INSTRUCTIONS FOR THE TASK: Copy out each line below exactly as written.

EXCERPTED DATA:
□ □ □ □ □ □ □

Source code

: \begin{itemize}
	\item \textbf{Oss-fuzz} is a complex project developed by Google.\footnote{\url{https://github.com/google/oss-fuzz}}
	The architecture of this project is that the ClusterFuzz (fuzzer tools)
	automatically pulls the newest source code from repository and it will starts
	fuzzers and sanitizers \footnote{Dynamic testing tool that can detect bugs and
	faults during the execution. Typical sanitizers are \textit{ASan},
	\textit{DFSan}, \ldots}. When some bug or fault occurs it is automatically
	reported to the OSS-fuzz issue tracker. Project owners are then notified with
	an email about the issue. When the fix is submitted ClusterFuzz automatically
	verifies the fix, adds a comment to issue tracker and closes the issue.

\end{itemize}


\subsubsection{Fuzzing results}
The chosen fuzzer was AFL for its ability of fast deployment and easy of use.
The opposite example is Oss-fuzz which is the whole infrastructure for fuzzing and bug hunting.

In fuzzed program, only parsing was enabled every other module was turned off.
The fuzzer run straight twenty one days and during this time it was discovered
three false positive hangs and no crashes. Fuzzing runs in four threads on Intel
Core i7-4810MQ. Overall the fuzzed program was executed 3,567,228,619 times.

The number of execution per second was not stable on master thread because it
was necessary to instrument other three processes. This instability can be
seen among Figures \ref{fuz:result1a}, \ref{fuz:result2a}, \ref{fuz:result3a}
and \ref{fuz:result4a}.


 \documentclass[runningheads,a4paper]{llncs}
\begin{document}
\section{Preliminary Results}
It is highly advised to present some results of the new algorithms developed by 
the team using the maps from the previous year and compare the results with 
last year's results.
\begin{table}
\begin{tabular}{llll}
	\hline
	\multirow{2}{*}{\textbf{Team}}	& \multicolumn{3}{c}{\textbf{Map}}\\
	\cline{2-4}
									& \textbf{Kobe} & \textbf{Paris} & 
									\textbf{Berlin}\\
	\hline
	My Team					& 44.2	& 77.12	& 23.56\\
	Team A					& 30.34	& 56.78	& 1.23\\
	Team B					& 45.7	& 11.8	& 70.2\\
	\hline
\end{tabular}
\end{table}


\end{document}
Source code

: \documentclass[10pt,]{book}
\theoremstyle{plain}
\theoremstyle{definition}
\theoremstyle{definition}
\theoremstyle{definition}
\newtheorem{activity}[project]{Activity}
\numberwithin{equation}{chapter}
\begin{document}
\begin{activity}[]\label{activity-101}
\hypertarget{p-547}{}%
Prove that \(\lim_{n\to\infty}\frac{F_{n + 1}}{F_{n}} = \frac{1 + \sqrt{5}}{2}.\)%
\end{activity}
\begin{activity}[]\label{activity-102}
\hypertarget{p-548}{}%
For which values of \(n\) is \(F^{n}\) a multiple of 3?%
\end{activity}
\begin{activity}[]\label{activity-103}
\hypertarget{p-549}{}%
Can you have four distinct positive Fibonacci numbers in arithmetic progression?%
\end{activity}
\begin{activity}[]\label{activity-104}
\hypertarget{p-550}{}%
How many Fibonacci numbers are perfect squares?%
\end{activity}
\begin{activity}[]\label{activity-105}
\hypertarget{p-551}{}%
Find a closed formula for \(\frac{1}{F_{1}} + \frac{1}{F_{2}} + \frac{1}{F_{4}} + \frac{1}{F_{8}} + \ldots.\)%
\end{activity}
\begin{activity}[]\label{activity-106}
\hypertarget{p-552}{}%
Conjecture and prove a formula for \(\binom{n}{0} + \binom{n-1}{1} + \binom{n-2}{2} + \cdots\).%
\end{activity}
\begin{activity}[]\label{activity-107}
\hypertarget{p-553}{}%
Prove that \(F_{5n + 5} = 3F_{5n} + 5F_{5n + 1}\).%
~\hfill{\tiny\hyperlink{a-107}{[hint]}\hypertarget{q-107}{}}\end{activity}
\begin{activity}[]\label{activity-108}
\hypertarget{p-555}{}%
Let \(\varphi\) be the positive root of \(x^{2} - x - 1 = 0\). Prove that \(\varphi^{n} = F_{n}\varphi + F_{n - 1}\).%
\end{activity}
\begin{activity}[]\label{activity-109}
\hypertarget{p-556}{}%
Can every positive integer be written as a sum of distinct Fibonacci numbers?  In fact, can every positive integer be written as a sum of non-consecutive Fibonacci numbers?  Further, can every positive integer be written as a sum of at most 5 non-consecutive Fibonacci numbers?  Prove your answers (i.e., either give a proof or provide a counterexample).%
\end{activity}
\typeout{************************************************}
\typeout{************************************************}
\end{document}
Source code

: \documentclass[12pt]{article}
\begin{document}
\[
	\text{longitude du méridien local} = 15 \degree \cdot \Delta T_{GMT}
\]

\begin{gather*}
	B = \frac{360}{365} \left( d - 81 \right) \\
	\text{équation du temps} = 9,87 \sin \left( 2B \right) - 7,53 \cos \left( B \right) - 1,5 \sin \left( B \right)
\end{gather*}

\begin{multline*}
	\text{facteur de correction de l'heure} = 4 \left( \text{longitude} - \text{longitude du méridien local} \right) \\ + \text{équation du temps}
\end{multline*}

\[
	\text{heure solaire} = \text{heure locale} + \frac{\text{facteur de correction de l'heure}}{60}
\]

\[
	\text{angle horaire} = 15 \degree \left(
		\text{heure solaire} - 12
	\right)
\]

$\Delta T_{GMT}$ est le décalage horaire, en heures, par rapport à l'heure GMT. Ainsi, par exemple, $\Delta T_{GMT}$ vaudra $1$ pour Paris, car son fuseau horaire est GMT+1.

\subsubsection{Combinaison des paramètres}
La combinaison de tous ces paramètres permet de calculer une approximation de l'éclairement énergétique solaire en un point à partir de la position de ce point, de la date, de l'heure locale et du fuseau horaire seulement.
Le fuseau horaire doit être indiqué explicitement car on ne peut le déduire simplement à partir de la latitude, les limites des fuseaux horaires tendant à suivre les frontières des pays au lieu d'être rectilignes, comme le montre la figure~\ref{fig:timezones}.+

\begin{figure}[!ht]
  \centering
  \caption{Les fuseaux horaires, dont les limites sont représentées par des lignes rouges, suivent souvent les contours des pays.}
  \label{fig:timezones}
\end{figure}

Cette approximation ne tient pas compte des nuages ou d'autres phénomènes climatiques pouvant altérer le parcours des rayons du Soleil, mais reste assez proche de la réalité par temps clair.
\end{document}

□ □ □ □ □ □ □

TASK SOLUTION:
Source code

: \begin{itemize}
	\item \textbf{Oss-fuzz} is a complex project developed by Google.\footnote{\url{https://github.com/google/oss-fuzz}}
	The architecture of this project is that the ClusterFuzz (fuzzer tools)
	automatically pulls the newest source code from repository and it will starts
	fuzzers and sanitizers \footnote{Dynamic testing tool that can detect bugs and
	faults during the execution. Typical sanitizers are \textit{ASan},
	\textit{DFSan}, \ldots}. When some bug or fault occurs it is automatically
	reported to the OSS-fuzz issue tracker. Project owners are then notified with
	an email about the issue. When the fix is submitted ClusterFuzz automatically
	verifies the fix, adds a comment to issue tracker and closes the issue.

\end{itemize}


\subsubsection{Fuzzing results}
The chosen fuzzer was AFL for its ability of fast deployment and easy of use.
The opposite example is Oss-fuzz which is the whole infrastructure for fuzzing and bug hunting.

In fuzzed program, only parsing was enabled every other module was turned off.
The fuzzer run straight twenty one days and during this time it was discovered
three false positive hangs and no crashes. Fuzzing runs in four threads on Intel
Core i7-4810MQ. Overall the fuzzed program was executed 3,567,228,619 times.

The number of execution per second was not stable on master thread because it
was necessary to instrument other three processes. This instability can be
seen among Figures \ref{fuz:result1a}, \ref{fuz:result2a}, \ref{fuz:result3a}
and \ref{fuz:result4a}.


 \documentclass[runningheads,a4paper]{llncs}
\begin{document}
\section{Preliminary Results}
It is highly advised to present some results of the new algorithms developed by 
the team using the maps from the previous year and compare the results with 
last year's results.
\begin{table}
\begin{tabular}{llll}
	\hline
	\multirow{2}{*}{\textbf{Team}}	& \multicolumn{3}{c}{\textbf{Map}}\\
	\cline{2-4}
									& \textbf{Kobe} & \textbf{Paris} & 
									\textbf{Berlin}\\
	\hline
	My Team					& 44.2	& 77.12	& 23.56\\
	Team A					& 30.34	& 56.78	& 1.23\\
	Team B					& 45.7	& 11.8	& 70.2\\
	\hline
\end{tabular}
\end{table}


\end{document}
Source code

: \documentclass[10pt,]{book}
\theoremstyle{plain}
\theoremstyle{definition}
\theoremstyle{definition}
\theoremstyle{definition}
\newtheorem{activity}[project]{Activity}
\numberwithin{equation}{chapter}
\begin{document}
\begin{activity}[]\label{activity-101}
\hypertarget{p-547}{}%
Prove that \(\lim_{n\to\infty}\frac{F_{n + 1}}{F_{n}} = \frac{1 + \sqrt{5}}{2}.\)%
\end{activity}
\begin{activity}[]\label{activity-102}
\hypertarget{p-548}{}%
For which values of \(n\) is \(F^{n}\) a multiple of 3?%
\end{activity}
\begin{activity}[]\label{activity-103}
\hypertarget{p-549}{}%
Can you have four distinct positive Fibonacci numbers in arithmetic progression?%
\end{activity}
\begin{activity}[]\label{activity-104}
\hypertarget{p-550}{}%
How many Fibonacci numbers are perfect squares?%
\end{activity}
\begin{activity}[]\label{activity-105}
\hypertarget{p-551}{}%
Find a closed formula for \(\frac{1}{F_{1}} + \frac{1}{F_{2}} + \frac{1}{F_{4}} + \frac{1}{F_{8}} + \ldots.\)%
\end{activity}
\begin{activity}[]\label{activity-106}
\hypertarget{p-552}{}%
Conjecture and prove a formula for \(\binom{n}{0} + \binom{n-1}{1} + \binom{n-2}{2} + \cdots\).%
\end{activity}
\begin{activity}[]\label{activity-107}
\hypertarget{p-553}{}%
Prove that \(F_{5n + 5} = 3F_{5n} + 5F_{5n + 1}\).%
~\hfill{\tiny\hyperlink{a-107}{[hint]}\hypertarget{q-107}{}}\end{activity}
\begin{activity}[]\label{activity-108}
\hypertarget{p-555}{}%
Let \(\varphi\) be the positive root of \(x^{2} - x - 1 = 0\). Prove that \(\varphi^{n} = F_{n}\varphi + F_{n - 1}\).%
\end{activity}
\begin{activity}[]\label{activity-109}
\hypertarget{p-556}{}%
Can every positive integer be written as a sum of distinct Fibonacci numbers?  In fact, can every positive integer be written as a sum of non-consecutive Fibonacci numbers?  Further, can every positive integer be written as a sum of at most 5 non-consecutive Fibonacci numbers?  Prove your answers (i.e., either give a proof or provide a counterexample).%
\end{activity}
\typeout{************************************************}
\typeout{************************************************}
\end{document}
Source code

: \documentclass[12pt]{article}
\begin{document}
\[
	\text{longitude du méridien local} = 15 \degree \cdot \Delta T_{GMT}
\]

\begin{gather*}
	B = \frac{360}{365} \left( d - 81 \right) \\
	\text{équation du temps} = 9,87 \sin \left( 2B \right) - 7,53 \cos \left( B \right) - 1,5 \sin \left( B \right)
\end{gather*}

\begin{multline*}
	\text{facteur de correction de l'heure} = 4 \left( \text{longitude} - \text{longitude du méridien local} \right) \\ + \text{équation du temps}
\end{multline*}

\[
	\text{heure solaire} = \text{heure locale} + \frac{\text{facteur de correction de l'heure}}{60}
\]

\[
	\text{angle horaire} = 15 \degree \left(
		\text{heure solaire} - 12
	\right)
\]

$\Delta T_{GMT}$ est le décalage horaire, en heures, par rapport à l'heure GMT. Ainsi, par exemple, $\Delta T_{GMT}$ vaudra $1$ pour Paris, car son fuseau horaire est GMT+1.

\subsubsection{Combinaison des paramètres}
La combinaison de tous ces paramètres permet de calculer une approximation de l'éclairement énergétique solaire en un point à partir de la position de ce point, de la date, de l'heure locale et du fuseau horaire seulement.
Le fuseau horaire doit être indiqué explicitement car on ne peut le déduire simplement à partir de la latitude, les limites des fuseaux horaires tendant à suivre les frontières des pays au lieu d'être rectilignes, comme le montre la figure~\ref{fig:timezones}.+

\begin{figure}[!ht]
  \centering
  \caption{Les fuseaux horaires, dont les limites sont représentées par des lignes rouges, suivent souvent les contours des pays.}
  \label{fig:timezones}
\end{figure}

Cette approximation ne tient pas compte des nuages ou d'autres phénomènes climatiques pouvant altérer le parcours des rayons du Soleil, mais reste assez proche de la réalité par temps clair.
\end{document}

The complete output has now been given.